In another alternative, the water is sterilized by means of a sterile filter before being supplied to the instantaneous steam generator. For example, the sterile filtration is effected in a feed line from a tank for feed water to the instantaneous steam generator. Alternatively or additionally, the sterile filtration is effected in the region of an inlet to the instantaneous steam generator. In these two variants liquid water is sterilized by means of sterile filtration. Alternatively or additionally, the gaseous water generated in the instantaneous steam generator is sterilized by means of a sterile filter before being provided in the chamber. For example, a sterile filter is arranged in the region of an outlet of the instantaneous steam generator. Alternatively or additionally, a sterile filter is arranged in the region of the feed line from the instantaneous steam generator to the chamber. In these variants, gaseous water is passed through the sterile filter(s) so that the same is/are sterilized continuously due to the through-flow of steam. Sterile filters arranged in the region of the inlet and the outlet of the instantaneous steam generator also are thermally sterilized continuously due to the intensive action of heat caused by the instantaneous steam generator. In these cases an exchange of the sterile filters only is necessary at the end of the technical lifetime of the sterile filters. An exchange of the sterile filter due to an exhaustion of its hygienic capacity merely is necessary when arranged in a feed line from the feed water tank to the instantaneous steam generator. An arrangement of sterile filters in the region of an outlet of the instantaneous steam generator or in a feed line from the instantaneous steam generator to the chamber also has the further benefit that aerosol droplets are held back by the sterile filter, and the quality of the steam generated by the instantaneous steam generator thus is increased not only in hygienic terms, but also in technical terms.

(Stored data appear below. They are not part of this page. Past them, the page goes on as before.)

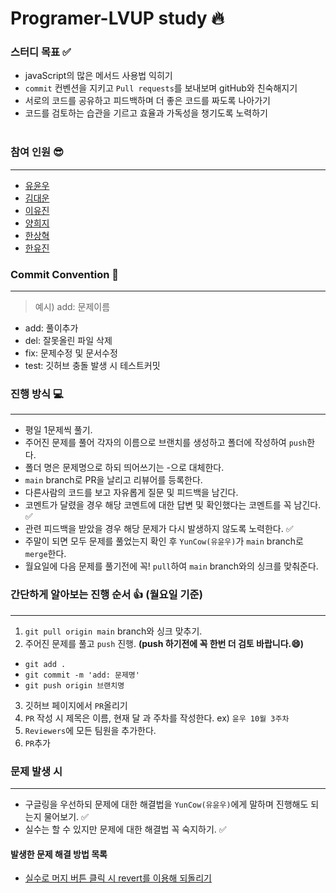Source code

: # Programer-LVUP study 🔥

### 스터디 목표 ✅

- javaScript의 많은 메서드 사용법 익히기
- `commit` 컨벤션을 지키고 `Pull requests`를 보내보며 gitHub와 친숙해지기
- 서로의 코드를 공유하고 피드백하며 더 좋은 코드를 짜도록 나아가기
- 코드를 검토하는 습관을 기르고 효율과 가독성을 챙기도록 노력하기  
  <br />

### 참여 인원 😎

---

- [유윤우](https://github.com/yunwoo-yu)
- [김대운](https://github.com/Ocknyer)
- [이유진](https://github.com/yjlee9909)
- [양희지](https://github.com/heejiyang)
- [한상혁](https://github.com/Han-Sang)
- [한유진](https://github.com/yoyoujin)
  <br />

### Commit Convention 📌

---

> 예시) add: 문제이름

- add: 풀이추가
- del: 잘못올린 파일 삭제
- fix: 문제수정 및 문서수정
- test: 깃허브 충돌 발생 시 테스트커밋
  <br />

### 진행 방식 💻

---

- 평일 1문제씩 풀기.
- 주어진 문제를 풀어 각자의 이름으로 브랜치를 생성하고 폴더에 작성하여 `push`한다.
- 폴더 명은 문제명으로 하되 띄어쓰기는 -으로 대체한다.
- `main` branch로 PR을 날리고 리뷰어를 등록한다.
- 다른사람의 코드를 보고 자유롭게 질문 및 피드백을 남긴다.
- 코멘트가 달렸을 경우 해당 코멘트에 대한 답변 및 확인했다는 코멘트를 꼭 남긴다. ✅
- 관련 피드백을 받았을 경우 해당 문제가 다시 발생하지 않도록 노력한다. ✅
- 주말이 되면 모두 문제를 풀었는지 확인 후 `YunCow(유윤우)`가 `main` branch로 `merge`한다.
- 월요일에 다음 문제를 풀기전에 꼭! `pull`하여 `main` branch와의 싱크를 맞춰준다.
  <br />

### 간단하게 알아보는 진행 순서 👍 (월요일 기준)

---

1. `git pull origin main` branch와 싱크 맞추기.
2. 주어진 문제를 풀고 `push` 진행. **(push 하기전에 꼭 한번 더 검토 바랍니다.😄)**

- `git add .`
- `git commit -m 'add: 문제명'`
- `git push origin 브랜치명`

3. 깃허브 페이지에서 `PR`올리기
1. `PR` 작성 시 제목은 이름, 현재 달 과 주차를 작성한다. ex) `윤우 10월 3주차`
1. `Reviewers`에 모든 팀원을 추가한다.
1. `PR`추가
   <br />

### 문제 발생 시

---

- 구글링을 우선하되 문제에 대한 해결법을 `YunCow(유윤우)`에게 말하며 진행해도 되는지 물어보기. ✅
- 실수는 할 수 있지만 문제에 대한 해결법 꼭 숙지하기. ✅

#### 발생한 문제 해결 방법 목록

- [실수로 머지 버튼 클릭 시 revert를 이용해 되돌리기](https://frontend-development.tistory.com/79)
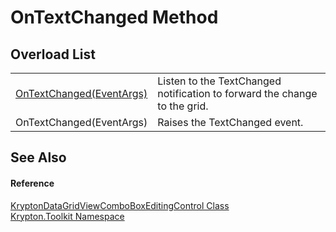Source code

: # OnTextChanged Method


## Overload List
<table>
<tr>
<td><a href="3510a949-c828-9752-8ba5-17678f191a29.md">OnTextChanged(EventArgs)</a></td>
<td>Listen to the TextChanged notification to forward the change to the grid.</td></tr>
<tr>
<td>OnTextChanged(EventArgs)</td>
<td>Raises the TextChanged event.</td></tr>
</table>

## See Also


#### Reference
<a href="ca03a30d-81c7-7076-fef0-60cb6910ba26.md">KryptonDataGridViewComboBoxEditingControl Class</a>  
<a href="79d2eac2-21f4-54ff-7552-b20c33c30600.md">Krypton.Toolkit Namespace</a>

Another subject-matter of the proposed solution is an autoclave for sterilizing sterile items with features as described herein. The autoclave includes an instantaneous steam generator for generating gaseous water. Furthermore, the autoclave includes a regulating unit for setting a sterilization condition in a chamber of the autoclave for the duration of a holding time. The chamber is suited and provided for accommodating sterile items. The autoclave is characterized in that it is configured to sterilize all of the water present in the chamber during the holding time, in particular such that at the end of the holding time exclusively sterile water is present in the chamber. With the autoclave, the advantages of the method of the solution for steam sterilization likewise are realized. In particular, in the present case there is provided an autoclave comprising an instantaneous steam generator which is hygienically safe, because the water provided in the chamber for sterilization is sterile by the end of the holding time. A contamination of the chamber and of sterile items arranged in the chamber with microorganisms due to the instantaneous steam generation thus is avoided.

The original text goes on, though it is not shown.